Cross-Domain Conditional Generative Adversarial Networks for Stereoscopic Hyperrealism in Surgical Training

  • Sandy EngelhardtEmail author
  • Lalith Sharan
  • Matthias Karck
  • Raffaele De Simone
  • Ivo Wolf
Conference paper
Part of the Lecture Notes in Computer Science book series (LNCS, volume 11768)


Phantoms for surgical training are able to mimic cutting and suturing properties and patient-individual shape of organs, but lack a realistic visual appearance that captures the heterogeneity of surgical scenes. In order to overcome this in endoscopic approaches, hyperrealistic concepts have been proposed to be used in an augmented reality-setting, which are based on deep image-to-image transformation methods. Such concepts are able to generate realistic representations of phantoms learned from real intraoperative endoscopic sequences. Conditioned on frames from the surgical training process, the learned models are able to generate impressive results by transforming unrealistic parts of the image (e.g. the uniform phantom texture is replaced by the more heterogeneous texture of the tissue). Image-to-image synthesis usually learns a mapping \(G:X~\rightarrow ~Y\) such that the distribution of images from G(X) is indistinguishable from the distribution Y. However, it does not necessarily force the generated images to be consistent and without artifacts. In the endoscopic image domain this can affect depth cues and stereo consistency of a stereo image pair, which ultimately impairs surgical vision. We propose a cross-domain conditional generative adversarial network approach (GAN) that aims to generate more consistent stereo pairs.
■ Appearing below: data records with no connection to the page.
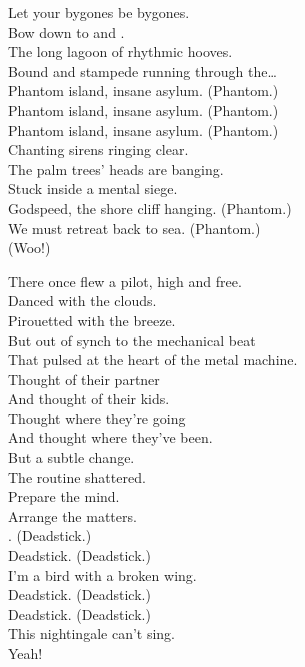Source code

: Let your bygones be bygones. \\
Bow down to  and . \\
The long lagoon of rhythmic hooves. \\
Bound and stampede running through the… \\

Phantom island, insane asylum. (Phantom.) \\
Phantom island, insane asylum. (Phantom.) \\
Phantom island, insane asylum. (Phantom.) \\
Chanting sirens ringing clear. \\

The palm trees' heads are banging. \\
Stuck inside a mental siege. \\
Godspeed, the shore cliff hanging. (Phantom.) \\
We must retreat back to sea. (Phantom.) \\
(Woo!) \\





There once flew a pilot, high and free. \\
Danced with the clouds. \\
Pirouetted with the breeze. \\
But out of synch to the mechanical beat \\
That pulsed at the heart of the metal machine. \\

Thought of their partner \\
And thought of their kids. \\
Thought where they're going \\
And thought where they've been. \\
But a subtle change. \\
The routine shattered. \\
Prepare the mind. \\
Arrange the matters. \\

. (Deadstick.) \\
Deadstick. (Deadstick.) \\
I'm a bird with a broken wing. \\
Deadstick. (Deadstick.) \\
Deadstick. (Deadstick.) \\
This nightingale can't sing. \\
Yeah! \\

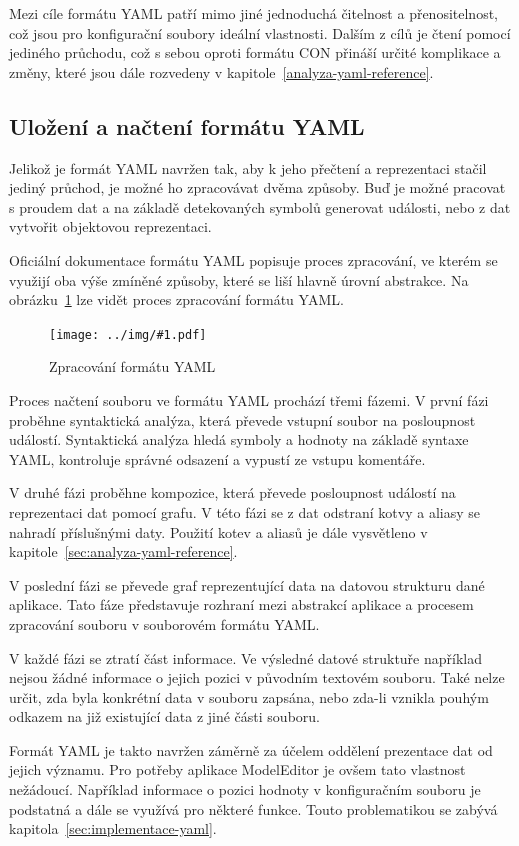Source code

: \documentclass[FM,bw,DP]{tulthesis}
\newcommand{\includeimg}[2]{%
\begin{figure}[h]
	\centering
    \texttt{[image: ../img/\#1.pdf]}
    \caption{#2}
	\label{img:#1}
\end{figure}
}
\begin{document}
Mezi cíle formátu YAML patří mimo jiné jednoduchá čitelnost a přenositelnost, což jsou pro konfigurační soubory ideální vlastnosti. Dalším z cílů je čtení pomocí jediného průchodu, což s sebou oproti formátu CON přináší určité komplikace a změny, které jsou dále rozvedeny v kapitole~\ref{analyza-yaml-reference}.

\subsection{Uložení a načtení formátu YAML}

Jelikož je formát YAML navržen tak, aby k jeho přečtení a reprezentaci stačil jediný průchod, je možné ho zpracovávat dvěma způsoby. Buď je možné pracovat s proudem dat a na základě detekovaných symbolů generovat události, nebo z dat vytvořit objektovou reprezentaci.

Oficiální dokumentace formátu YAML popisuje proces zpracování, ve kterém se využijí oba výše zmíněné způsoby, které se liší hlavně úrovní abstrakce. Na obrázku~\ref{img:yaml} lze vidět proces zpracování formátu YAML.

\includeimg{yaml}{Zpracování formátu YAML}

Proces načtení souboru ve formátu YAML prochází třemi fázemi. V první fázi proběhne syntaktická analýza, která převede vstupní soubor na posloupnost událostí. Syntaktická analýza hledá symboly a hodnoty na základě syntaxe YAML, kontroluje správné odsazení a vypustí ze vstupu komentáře.

V druhé fázi proběhne kompozice, která převede posloupnost událostí na reprezentaci dat pomocí grafu. V této fázi se z dat odstraní kotvy a aliasy se nahradí příslušnými daty. Použití kotev a aliasů je dále vysvětleno v kapitole~\ref{sec:analyza-yaml-reference}.

V poslední fázi se převede graf reprezentující data na datovou strukturu dané aplikace. Tato fáze představuje rozhraní mezi abstrakcí aplikace a procesem zpracování souboru v souborovém formátu YAML.

V každé fázi se ztratí část informace. Ve výsledné datové struktuře například nejsou žádné informace o jejich pozici v původním textovém souboru. Také nelze určit, zda byla konkrétní data v souboru zapsána, nebo zda-li vznikla pouhým odkazem na již existující data z jiné části souboru.

Formát YAML je takto navržen záměrně za účelem oddělení prezentace dat od jejich významu. Pro potřeby aplikace ModelEditor je ovšem tato vlastnost nežádoucí. Například informace o pozici hodnoty v konfiguračním souboru je podstatná a dále se využívá pro některé funkce. Touto problematikou se zabývá kapitola~\ref{sec:implementace-yaml}.
\end{document}
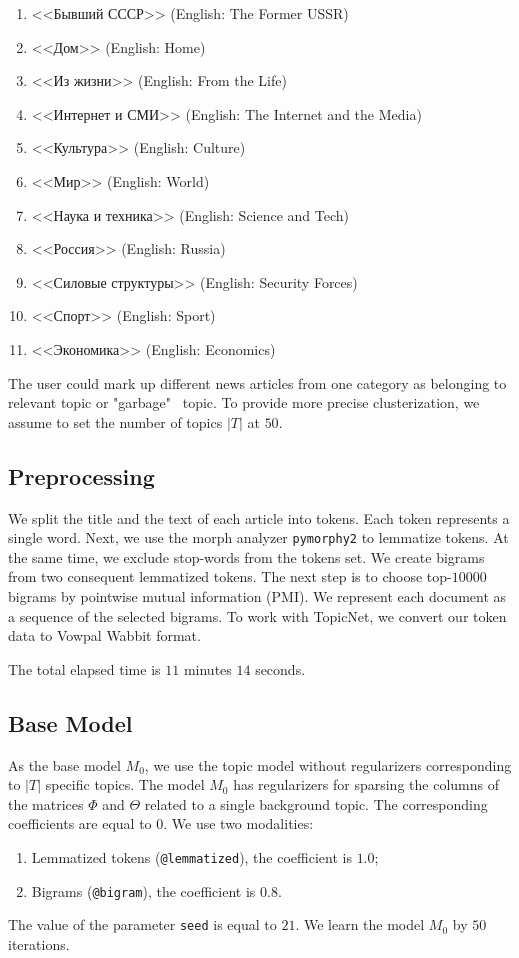 \documentclass{article}
\begin{document}
\begin{enumerate}
    \item <<Бывший СССР>> (English: The Former USSR)
    \item <<Дом>> (English: Home)
    \item <<Из жизни>> (English: From the Life)
    \item <<Интернет и СМИ>> (English: The Internet and the Media)
    \item <<Культура>> (English: Culture)
    \item <<Мир>> (English: World)
    \item <<Наука и техника>> (English: Science and Tech)
    \item <<Россия>> (English: Russia)
    \item <<Силовые структуры>> (English: Security Forces)
    \item <<Спорт>> (English: Sport)
    \item <<Экономика>> (English: Economics)
\end{enumerate}

The user could mark up different news articles from one category as belonging to relevant topic or "garbage" \ topic. To provide more precise clusterization, we assume to set the number of topics $|T|$ at $50$.

\subsection{Preprocessing}

We split the title and the text of each article into tokens.
Each token represents a single word.
Next, we use the morph analyzer \texttt{pymorphy2} \citep{pymorphy2} to lemmatize tokens.
At the same time, we exclude stop-words from the tokens set.
We create bigrams from two consequent lemmatized tokens.
The next step is to choose top-$10 000$ bigrams by pointwise mutual information (PMI).
We represent each document as a sequence of the selected bigrams.
To work with TopicNet, we convert our token data to Vowpal Wabbit format.

The total elapsed time is $11$ minutes $14$ seconds.

\subsection{Base Model}

As the base model $M_0$, we use the topic model without regularizers corresponding to $|T|$ specific topics. The model $M_0$ has regularizers for sparsing the columns of the matrices $\Phi$ and $\Theta$ related to a single background topic. The corresponding coefficients are equal to $0$.
We use two modalities:
\begin{enumerate}
    \item Lemmatized tokens (\texttt{@lemmatized}), the coefficient is $1.0$;
    \item Bigrams (\texttt{@bigram}), the coefficient is $0.8$.
\end{enumerate}
The value of the parameter \texttt{seed} is equal to $21$.
We learn the model $M_0$ by $50$ iterations.
\end{document}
The results show substantial improvements in depth perception and realism evaluated by 3 domain experts and 3 medical students on a 3D monitor over the baseline method. In 84 of 90 instances our proposed method was preferred or rated equal to the baseline.


Generative adversarial networks Minimally-invasive surgical training Augmented reality Mitral valve simulator Laparoscopy 



The research was supported by the German Research Foundation DFG project 398787259, DE 2131/2-1 and EN 1197/2-1. The GPU was donated by Nvidia small scale grant.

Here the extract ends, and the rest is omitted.